Required action: What is wanted is every record, duplicated word for word.
══ Provided data
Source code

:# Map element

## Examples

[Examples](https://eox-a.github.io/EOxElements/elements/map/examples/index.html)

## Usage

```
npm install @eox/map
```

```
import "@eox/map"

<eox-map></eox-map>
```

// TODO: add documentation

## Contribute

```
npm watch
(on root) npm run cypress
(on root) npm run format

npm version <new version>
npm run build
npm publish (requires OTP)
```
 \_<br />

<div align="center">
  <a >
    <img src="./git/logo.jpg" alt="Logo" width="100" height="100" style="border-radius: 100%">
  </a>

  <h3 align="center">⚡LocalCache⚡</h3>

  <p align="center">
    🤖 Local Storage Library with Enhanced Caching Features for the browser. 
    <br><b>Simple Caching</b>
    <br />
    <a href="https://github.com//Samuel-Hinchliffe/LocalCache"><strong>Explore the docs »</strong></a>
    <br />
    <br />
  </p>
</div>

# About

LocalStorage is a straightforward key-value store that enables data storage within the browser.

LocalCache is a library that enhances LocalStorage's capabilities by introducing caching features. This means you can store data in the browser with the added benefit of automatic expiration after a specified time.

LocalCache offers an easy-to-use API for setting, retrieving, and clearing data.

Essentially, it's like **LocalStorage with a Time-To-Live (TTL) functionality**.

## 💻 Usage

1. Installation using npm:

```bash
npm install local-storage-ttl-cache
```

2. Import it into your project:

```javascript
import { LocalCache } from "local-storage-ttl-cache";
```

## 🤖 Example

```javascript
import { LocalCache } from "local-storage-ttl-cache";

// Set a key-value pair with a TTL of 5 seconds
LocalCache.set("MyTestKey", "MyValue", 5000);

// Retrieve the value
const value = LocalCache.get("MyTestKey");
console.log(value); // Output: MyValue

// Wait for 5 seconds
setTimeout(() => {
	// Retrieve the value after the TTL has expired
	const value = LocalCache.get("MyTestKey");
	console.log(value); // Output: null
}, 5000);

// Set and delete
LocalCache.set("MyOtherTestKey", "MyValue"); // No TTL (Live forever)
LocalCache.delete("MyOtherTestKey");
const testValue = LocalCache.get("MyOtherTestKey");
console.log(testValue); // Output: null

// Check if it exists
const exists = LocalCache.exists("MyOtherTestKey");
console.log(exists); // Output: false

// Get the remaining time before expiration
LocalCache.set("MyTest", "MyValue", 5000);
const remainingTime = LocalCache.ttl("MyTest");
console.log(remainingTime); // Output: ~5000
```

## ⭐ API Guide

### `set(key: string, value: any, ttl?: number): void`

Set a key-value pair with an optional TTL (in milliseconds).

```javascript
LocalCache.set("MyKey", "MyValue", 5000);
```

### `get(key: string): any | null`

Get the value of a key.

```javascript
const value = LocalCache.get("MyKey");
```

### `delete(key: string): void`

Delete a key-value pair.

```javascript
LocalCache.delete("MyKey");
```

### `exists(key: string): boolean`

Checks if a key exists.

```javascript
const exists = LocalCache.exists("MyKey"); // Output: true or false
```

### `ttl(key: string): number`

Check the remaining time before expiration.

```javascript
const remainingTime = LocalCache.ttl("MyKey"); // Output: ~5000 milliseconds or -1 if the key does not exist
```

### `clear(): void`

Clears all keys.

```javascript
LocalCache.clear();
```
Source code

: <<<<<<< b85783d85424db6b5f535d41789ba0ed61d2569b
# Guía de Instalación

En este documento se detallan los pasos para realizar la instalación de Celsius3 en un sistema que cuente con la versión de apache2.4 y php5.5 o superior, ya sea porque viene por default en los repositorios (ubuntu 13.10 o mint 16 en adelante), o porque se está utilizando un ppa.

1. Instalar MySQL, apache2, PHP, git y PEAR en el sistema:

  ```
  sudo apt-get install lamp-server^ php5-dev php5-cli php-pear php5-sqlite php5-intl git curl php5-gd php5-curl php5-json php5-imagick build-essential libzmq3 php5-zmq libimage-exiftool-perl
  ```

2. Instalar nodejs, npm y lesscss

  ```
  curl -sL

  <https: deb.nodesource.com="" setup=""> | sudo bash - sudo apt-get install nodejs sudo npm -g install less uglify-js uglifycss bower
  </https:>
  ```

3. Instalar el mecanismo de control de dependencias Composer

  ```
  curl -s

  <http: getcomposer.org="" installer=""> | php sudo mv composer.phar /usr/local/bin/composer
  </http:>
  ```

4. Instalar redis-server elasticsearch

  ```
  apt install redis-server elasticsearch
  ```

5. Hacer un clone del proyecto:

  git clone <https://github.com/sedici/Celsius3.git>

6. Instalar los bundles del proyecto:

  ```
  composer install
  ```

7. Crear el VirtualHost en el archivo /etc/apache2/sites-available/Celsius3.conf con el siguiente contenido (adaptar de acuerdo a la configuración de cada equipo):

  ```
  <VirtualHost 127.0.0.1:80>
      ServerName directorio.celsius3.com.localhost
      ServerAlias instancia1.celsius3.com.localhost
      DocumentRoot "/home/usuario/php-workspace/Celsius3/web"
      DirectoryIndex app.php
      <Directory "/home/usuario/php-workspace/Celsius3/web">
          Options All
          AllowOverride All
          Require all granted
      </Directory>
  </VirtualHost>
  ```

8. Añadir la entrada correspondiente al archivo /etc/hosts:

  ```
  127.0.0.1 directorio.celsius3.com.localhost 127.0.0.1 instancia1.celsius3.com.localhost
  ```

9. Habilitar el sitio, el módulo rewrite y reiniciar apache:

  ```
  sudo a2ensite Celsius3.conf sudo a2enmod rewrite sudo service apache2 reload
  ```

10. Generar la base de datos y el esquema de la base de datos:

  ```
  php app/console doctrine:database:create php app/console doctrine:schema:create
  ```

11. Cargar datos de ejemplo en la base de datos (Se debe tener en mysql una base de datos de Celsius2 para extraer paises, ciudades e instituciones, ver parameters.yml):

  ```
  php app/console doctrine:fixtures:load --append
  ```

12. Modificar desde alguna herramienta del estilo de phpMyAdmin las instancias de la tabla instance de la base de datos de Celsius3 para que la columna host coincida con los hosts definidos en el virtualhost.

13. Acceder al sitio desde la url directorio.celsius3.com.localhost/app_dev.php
════
Response box:
Source code

:# Map element

## Examples

[Examples](https://eox-a.github.io/EOxElements/elements/map/examples/index.html)

## Usage

```
npm install @eox/map
```

```
import "@eox/map"

<eox-map></eox-map>
```

// TODO: add documentation

## Contribute

```
npm watch
(on root) npm run cypress
(on root) npm run format

npm version <new version>
npm run build
npm publish (requires OTP)
```
 \_<br />

<div align="center">
  <a >
    <img src="./git/logo.jpg" alt="Logo" width="100" height="100" style="border-radius: 100%">
  </a>

  <h3 align="center">⚡LocalCache⚡</h3>

  <p align="center">
    🤖 Local Storage Library with Enhanced Caching Features for the browser. 
    <br><b>Simple Caching</b>
    <br />
    <a href="https://github.com//Samuel-Hinchliffe/LocalCache"><strong>Explore the docs »</strong></a>
    <br />
    <br />
  </p>
</div>

# About

LocalStorage is a straightforward key-value store that enables data storage within the browser.

LocalCache is a library that enhances LocalStorage's capabilities by introducing caching features. This means you can store data in the browser with the added benefit of automatic expiration after a specified time.

LocalCache offers an easy-to-use API for setting, retrieving, and clearing data.

Essentially, it's like **LocalStorage with a Time-To-Live (TTL) functionality**.

## 💻 Usage

1. Installation using npm:

```bash
npm install local-storage-ttl-cache
```

2. Import it into your project:

```javascript
import { LocalCache } from "local-storage-ttl-cache";
```

## 🤖 Example

```javascript
import { LocalCache } from "local-storage-ttl-cache";

// Set a key-value pair with a TTL of 5 seconds
LocalCache.set("MyTestKey", "MyValue", 5000);

// Retrieve the value
const value = LocalCache.get("MyTestKey");
console.log(value); // Output: MyValue

// Wait for 5 seconds
setTimeout(() => {
	// Retrieve the value after the TTL has expired
	const value = LocalCache.get("MyTestKey");
	console.log(value); // Output: null
}, 5000);

// Set and delete
LocalCache.set("MyOtherTestKey", "MyValue"); // No TTL (Live forever)
LocalCache.delete("MyOtherTestKey");
const testValue = LocalCache.get("MyOtherTestKey");
console.log(testValue); // Output: null

// Check if it exists
const exists = LocalCache.exists("MyOtherTestKey");
console.log(exists); // Output: false

// Get the remaining time before expiration
LocalCache.set("MyTest", "MyValue", 5000);
const remainingTime = LocalCache.ttl("MyTest");
console.log(remainingTime); // Output: ~5000
```

## ⭐ API Guide

### `set(key: string, value: any, ttl?: number): void`

Set a key-value pair with an optional TTL (in milliseconds).

```javascript
LocalCache.set("MyKey", "MyValue", 5000);
```

### `get(key: string): any | null`

Get the value of a key.

```javascript
const value = LocalCache.get("MyKey");
```

### `delete(key: string): void`

Delete a key-value pair.

```javascript
LocalCache.delete("MyKey");
```

### `exists(key: string): boolean`

Checks if a key exists.

```javascript
const exists = LocalCache.exists("MyKey"); // Output: true or false
```

### `ttl(key: string): number`

Check the remaining time before expiration.

```javascript
const remainingTime = LocalCache.ttl("MyKey"); // Output: ~5000 milliseconds or -1 if the key does not exist
```

### `clear(): void`

Clears all keys.

```javascript
LocalCache.clear();
```
Source code

: <<<<<<< b85783d85424db6b5f535d41789ba0ed61d2569b
# Guía de Instalación

En este documento se detallan los pasos para realizar la instalación de Celsius3 en un sistema que cuente con la versión de apache2.4 y php5.5 o superior, ya sea porque viene por default en los repositorios (ubuntu 13.10 o mint 16 en adelante), o porque se está utilizando un ppa.

1. Instalar MySQL, apache2, PHP, git y PEAR en el sistema:

  ```
  sudo apt-get install lamp-server^ php5-dev php5-cli php-pear php5-sqlite php5-intl git curl php5-gd php5-curl php5-json php5-imagick build-essential libzmq3 php5-zmq libimage-exiftool-perl
  ```

2. Instalar nodejs, npm y lesscss

  ```
  curl -sL

  <https: deb.nodesource.com="" setup=""> | sudo bash - sudo apt-get install nodejs sudo npm -g install less uglify-js uglifycss bower
  </https:>
  ```

3. Instalar el mecanismo de control de dependencias Composer

  ```
  curl -s

  <http: getcomposer.org="" installer=""> | php sudo mv composer.phar /usr/local/bin/composer
  </http:>
  ```

4. Instalar redis-server elasticsearch

  ```
  apt install redis-server elasticsearch
  ```

5. Hacer un clone del proyecto:

  git clone <https://github.com/sedici/Celsius3.git>

6. Instalar los bundles del proyecto:

  ```
  composer install
  ```

7. Crear el VirtualHost en el archivo /etc/apache2/sites-available/Celsius3.conf con el siguiente contenido (adaptar de acuerdo a la configuración de cada equipo):

  ```
  <VirtualHost 127.0.0.1:80>
      ServerName directorio.celsius3.com.localhost
      ServerAlias instancia1.celsius3.com.localhost
      DocumentRoot "/home/usuario/php-workspace/Celsius3/web"
      DirectoryIndex app.php
      <Directory "/home/usuario/php-workspace/Celsius3/web">
          Options All
          AllowOverride All
          Require all granted
      </Directory>
  </VirtualHost>
  ```

8. Añadir la entrada correspondiente al archivo /etc/hosts:

  ```
  127.0.0.1 directorio.celsius3.com.localhost 127.0.0.1 instancia1.celsius3.com.localhost
  ```

9. Habilitar el sitio, el módulo rewrite y reiniciar apache:

  ```
  sudo a2ensite Celsius3.conf sudo a2enmod rewrite sudo service apache2 reload
  ```

10. Generar la base de datos y el esquema de la base de datos:

  ```
  php app/console doctrine:database:create php app/console doctrine:schema:create
  ```

11. Cargar datos de ejemplo en la base de datos (Se debe tener en mysql una base de datos de Celsius2 para extraer paises, ciudades e instituciones, ver parameters.yml):

  ```
  php app/console doctrine:fixtures:load --append
  ```

12. Modificar desde alguna herramienta del estilo de phpMyAdmin las instancias de la tabla instance de la base de datos de Celsius3 para que la columna host coincida con los hosts definidos en el virtualhost.

13. Acceder al sitio desde la url directorio.celsius3.com.localhost/app_dev.php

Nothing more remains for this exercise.